Milan Mikuljanac ist Serbe, 45 Jahre alt, aktiv bei der SG Gahmen. Er ist ein Fußballtrainer voller Temperament.

Wie sehen Sie diese Entscheidung?Mikuljanac: Das ist sehr schwer zu beurteilen. Wenn er noch Familie hat, die im Iran lebt, und diese bedroht werden könnte, muss er selber wissen, ob er aufläuft. Wenn er nicht aufläuft, kann man seine Entscheidung auch verstehen.

Sie selbst sind Serbe. Hatten oder haben sie Probleme, gegen einen Kroaten zu spielen?Mikuljanac:Das war und ist kein Problem für mich. Sport ist Sport. Die Politik soll sich nicht in den Sport einmischen. Hier in Lünen habe ich ohne alle Probleme mit Goran Miletic zusammengespielt. Und der ist Kroate.

Wie lange leben Sie schon in Lünen?Mikuljanac: Ich bin vor 15 Jahren als im alten Jugoslawien, in Slowenien, der Krieg begann, gekommen.

Sind Sie inzwischen deutscher Staatsbürger?Mikuljanac: Ich bin Serbe, habe keinen deutschen Pass, aber seit zwei Jahren das unbefristete Aufenthaltsrecht in Deutschland.

Hat Ihre Familie die deutsche Staatsangehörigkeit?Mikuljanac: Nein. Meine Frau Natascha, die auch Serbin ist, nicht, auch unsere Söhne Dalibor, 15 Jahre, und Daniel, der gestern zwölf Jahre wurde, nicht. Aber für die Kinder wollen wir wohl die deutsche Staatsangehörigkeit beantragen. Sie sind hier geboren, aufgewachsen, haben hier ihre Freunde.
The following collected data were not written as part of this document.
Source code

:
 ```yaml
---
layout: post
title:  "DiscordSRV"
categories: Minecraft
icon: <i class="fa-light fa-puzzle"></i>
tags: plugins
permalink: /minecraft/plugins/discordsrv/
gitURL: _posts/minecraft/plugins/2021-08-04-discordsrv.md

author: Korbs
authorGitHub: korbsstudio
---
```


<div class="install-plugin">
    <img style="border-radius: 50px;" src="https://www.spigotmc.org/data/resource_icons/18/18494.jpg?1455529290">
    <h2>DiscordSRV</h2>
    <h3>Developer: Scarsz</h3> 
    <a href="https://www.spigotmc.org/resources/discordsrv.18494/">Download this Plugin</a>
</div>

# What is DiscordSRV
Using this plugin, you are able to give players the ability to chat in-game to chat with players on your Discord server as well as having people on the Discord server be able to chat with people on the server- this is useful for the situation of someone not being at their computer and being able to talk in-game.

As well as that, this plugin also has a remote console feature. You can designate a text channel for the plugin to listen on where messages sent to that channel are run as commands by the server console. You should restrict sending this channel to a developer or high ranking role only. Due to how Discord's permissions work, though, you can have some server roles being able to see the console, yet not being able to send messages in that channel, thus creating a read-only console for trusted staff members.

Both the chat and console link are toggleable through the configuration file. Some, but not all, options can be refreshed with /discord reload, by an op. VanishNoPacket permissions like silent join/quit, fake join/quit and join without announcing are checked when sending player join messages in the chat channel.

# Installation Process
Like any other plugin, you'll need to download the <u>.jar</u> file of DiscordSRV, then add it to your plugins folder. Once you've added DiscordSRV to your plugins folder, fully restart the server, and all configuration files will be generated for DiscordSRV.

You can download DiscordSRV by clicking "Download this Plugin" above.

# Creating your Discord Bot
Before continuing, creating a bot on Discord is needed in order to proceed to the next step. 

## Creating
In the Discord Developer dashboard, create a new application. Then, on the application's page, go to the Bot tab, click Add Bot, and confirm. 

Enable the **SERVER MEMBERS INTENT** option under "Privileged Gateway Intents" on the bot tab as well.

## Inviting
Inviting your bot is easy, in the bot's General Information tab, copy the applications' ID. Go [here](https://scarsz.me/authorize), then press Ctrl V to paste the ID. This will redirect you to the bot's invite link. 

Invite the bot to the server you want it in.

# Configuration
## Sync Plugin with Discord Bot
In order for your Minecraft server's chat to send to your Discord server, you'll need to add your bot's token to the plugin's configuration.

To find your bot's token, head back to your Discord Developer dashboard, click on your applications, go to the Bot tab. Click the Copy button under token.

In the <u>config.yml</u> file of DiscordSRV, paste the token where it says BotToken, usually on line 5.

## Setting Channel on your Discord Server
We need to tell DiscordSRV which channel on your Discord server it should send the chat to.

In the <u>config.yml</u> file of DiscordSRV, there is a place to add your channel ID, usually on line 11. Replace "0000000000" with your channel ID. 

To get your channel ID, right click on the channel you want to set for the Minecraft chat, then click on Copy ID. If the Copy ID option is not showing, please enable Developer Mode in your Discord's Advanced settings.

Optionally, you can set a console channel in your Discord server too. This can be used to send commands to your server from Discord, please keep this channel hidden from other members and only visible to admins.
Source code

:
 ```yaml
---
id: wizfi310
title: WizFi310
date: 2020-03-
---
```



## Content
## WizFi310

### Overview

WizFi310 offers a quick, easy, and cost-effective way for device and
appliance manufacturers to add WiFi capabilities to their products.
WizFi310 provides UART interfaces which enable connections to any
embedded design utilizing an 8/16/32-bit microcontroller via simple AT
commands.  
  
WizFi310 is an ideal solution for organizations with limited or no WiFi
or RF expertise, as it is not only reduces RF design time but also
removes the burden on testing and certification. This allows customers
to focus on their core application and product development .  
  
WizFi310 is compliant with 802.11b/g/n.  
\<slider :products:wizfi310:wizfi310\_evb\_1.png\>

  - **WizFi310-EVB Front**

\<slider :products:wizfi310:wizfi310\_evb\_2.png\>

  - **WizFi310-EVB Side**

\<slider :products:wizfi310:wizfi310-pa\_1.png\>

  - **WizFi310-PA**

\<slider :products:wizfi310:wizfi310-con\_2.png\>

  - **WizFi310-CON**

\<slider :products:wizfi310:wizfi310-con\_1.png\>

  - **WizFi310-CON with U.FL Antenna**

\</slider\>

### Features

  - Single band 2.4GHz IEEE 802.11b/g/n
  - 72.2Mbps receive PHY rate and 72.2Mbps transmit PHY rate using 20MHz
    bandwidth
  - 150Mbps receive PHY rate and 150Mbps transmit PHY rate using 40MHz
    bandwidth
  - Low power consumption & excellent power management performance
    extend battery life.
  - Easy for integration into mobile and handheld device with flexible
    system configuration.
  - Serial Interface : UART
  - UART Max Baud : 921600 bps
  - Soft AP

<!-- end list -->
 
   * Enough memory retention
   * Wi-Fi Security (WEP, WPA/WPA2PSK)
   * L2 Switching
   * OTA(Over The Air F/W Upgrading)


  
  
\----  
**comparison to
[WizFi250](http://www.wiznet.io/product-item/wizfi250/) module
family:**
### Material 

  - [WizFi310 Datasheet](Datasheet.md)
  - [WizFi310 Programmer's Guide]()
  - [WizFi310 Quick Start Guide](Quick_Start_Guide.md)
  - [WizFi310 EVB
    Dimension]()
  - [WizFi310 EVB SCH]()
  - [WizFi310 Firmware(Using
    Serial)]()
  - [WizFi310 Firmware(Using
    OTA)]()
In Serbien haben sie nur unsere Verwandten, keine Freunde.

Ihre Frau und Sie, bleiben Sie für immer in Deutschland?Mikuljanac: Man weiß nie, was wird. Vielleicht will man, wenn die Kinder groß sind und wir selbst alt, in die Heimat zurück.

"Wer mich kennt, weiß, dass ich kämpfe"

Zurück zum aktuellen Sport in Lünen. Gahmen galt als der Aufstiegsfavorit, spielte jetzt aber schon einmal unentschieden und kassierte zwei Niederlagen. War es das schon?Mikuljanac: Wer mich kennt, weiß, dass ich kämpfe. Solange es noch eine Chance gibt, gebe ich nicht auf. Wir müssen Sonntag im Spitzenspiel in Deusen punkten. Aber, wenn wir dort untergehen, ist noch nicht alles verloren, sind unserer Chancen nur geringer geworden!

Ihre Mannschaft ist auch multikulturell gemischt...Mikuljanac: Ja, das stimmt. Bei uns spielen Polen, Russen, Marokkaner, Bosnier und natürlich auch Deutsche, ich weiß es nicht genau, glaube, Männer aus sieben oder acht Nationen, Und das immer ohne Probleme!